Kesadaran masyarakat akan hak sipil politik yang dimiliki dan harus diperjuangkan dalam koridor demokrasi dan hukum sangat penting untuk terus diperkuat. Hal itu merupakan salah satu cara untuk memperbaiki budaya politik Indonesia di samping institusionalisasi politik oleh pemerintah dan partai politik.

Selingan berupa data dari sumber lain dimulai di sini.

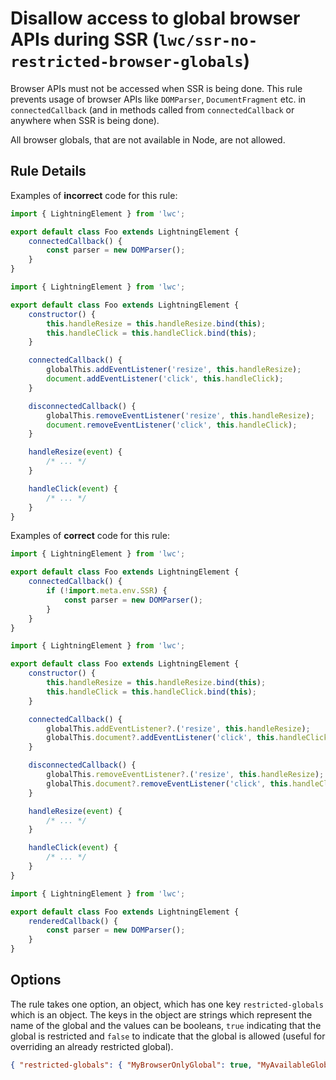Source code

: # Disallow access to global browser APIs during SSR (`lwc/ssr-no-restricted-browser-globals`)

Browser APIs must not be accessed when SSR is being done. This rule prevents usage of browser APIs like `DOMParser`, `DocumentFragment` etc.
in `connectedCallback` (and in methods called from `connectedCallback` or anywhere when SSR is being done).

All browser globals, that are not available in Node, are not allowed.

## Rule Details

Examples of **incorrect** code for this rule:

```js
import { LightningElement } from 'lwc';

export default class Foo extends LightningElement {
    connectedCallback() {
        const parser = new DOMParser();
    }
}
```

```js
import { LightningElement } from 'lwc';

export default class Foo extends LightningElement {
    constructor() {
        this.handleResize = this.handleResize.bind(this);
        this.handleClick = this.handleClick.bind(this);
    }

    connectedCallback() {
        globalThis.addEventListener('resize', this.handleResize);
        document.addEventListener('click', this.handleClick);
    }

    disconnectedCallback() {
        globalThis.removeEventListener('resize', this.handleResize);
        document.removeEventListener('click', this.handleClick);
    }

    handleResize(event) {
        /* ... */
    }

    handleClick(event) {
        /* ... */
    }
}
```

Examples of **correct** code for this rule:

```js
import { LightningElement } from 'lwc';

export default class Foo extends LightningElement {
    connectedCallback() {
        if (!import.meta.env.SSR) {
            const parser = new DOMParser();
        }
    }
}
```

```js
import { LightningElement } from 'lwc';

export default class Foo extends LightningElement {
    constructor() {
        this.handleResize = this.handleResize.bind(this);
        this.handleClick = this.handleClick.bind(this);
    }

    connectedCallback() {
        globalThis.addEventListener?.('resize', this.handleResize);
        globalThis.document?.addEventListener('click', this.handleClick);
    }

    disconnectedCallback() {
        globalThis.removeEventListener?.('resize', this.handleResize);
        globalThis.document?.removeEventListener('click', this.handleClick);
    }

    handleResize(event) {
        /* ... */
    }

    handleClick(event) {
        /* ... */
    }
}
```

```js
import { LightningElement } from 'lwc';

export default class Foo extends LightningElement {
    renderedCallback() {
        const parser = new DOMParser();
    }
}
```

## Options

The rule takes one option, an object, which has one key `restricted-globals` which is an object. The keys in the object
are strings which represent the name of the global and the values can be booleans, `true` indicating that the global
is restricted and `false` to indicate that the global is allowed (useful for overriding an already restricted global).

```json
{ "restricted-globals": { "MyBrowserOnlyGlobal": true, "MyAvailableGlobal": false } }
```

Apakah demokrasi hanya bisa dinilai dari kuantitatif ? apakah demokrasi
hanya diukur dalam partisipasi politik ? tentu tidak. Mengkaji dan mengukur kinerja
Negara dalam pelaksaaan partisipasi sangat komplek. Jika dilihat dalam realita,
akan kita temukan suara publik di media sosial yang menolak kebijakan yang
dianggap bermasalah. Kekuatan rakyat tetap terhimpun dengan media social
sebagai alat, maka hal ini juga perlu dilihat secara obyektif. Diabaikannya
aturan main demokrasi dengan berembusnya perpanjangan batas masa jabatan kepala
desa menjadi 9 tahun, monopoli dalam pembangunan, yang mana masyarakat sipil menjadi kelompok yang tidak mendapat haknya dalam
pengambilan keputusan, sedangkan negara dan pemodal menjadi kelompok superior
yang selalu mendominasi sebuah hasil keputusan, penggunaan kekerasan oleh
aparat terhadap warga juga masih terjadi. Pembatasan kebebasan berekspresi
masyarakat sipil, bahkan pelaporan aktivis oleh pejabat negara ke kepolisian
masih dilakukan.
Pada akhirnya, setiap kebijakan selalu menghadirkan pro kontra. Kehadiran pro kontra ini diperlukan untuk berlangsungnya kehidupan demokrasi. Kondisi penolakan terhadapat kebijakan yang akan diputuskan bukanlah sebuah kesalahan. Karena kebijakan tersebut akan berdampak pada kehidupan masyarakat sipil. Penolakan tersebut harusnya difasilitasi baik dalam kajian ruang akademis atau ruang diskusi publik, sehingga kebijakan dan narasi penolakan dapat diukur secara kualitatif dan kuantitatif. Namun, saat ini penolakan kebijakan dilawan dengan kebijakan baru yang membatasi kebebasan berekspresi. UU ITE merupakan salah satu produk yang membatasi kebebasan berekspresi di media social, padahal secara akademis media social perlu dilihat dari sudut pandang hermeneutics of suspicion. Menjadi kesalahan yang fatal, jika pro kontra tidak hadir dalam pelaksanaan keputusan, dan memunculkan kebijakan yang memberangus kebebasan berekspersi. Hal tersebut bermakna bahwa kehidupan bernegara berubah dari demokrasi menjadi otokratis.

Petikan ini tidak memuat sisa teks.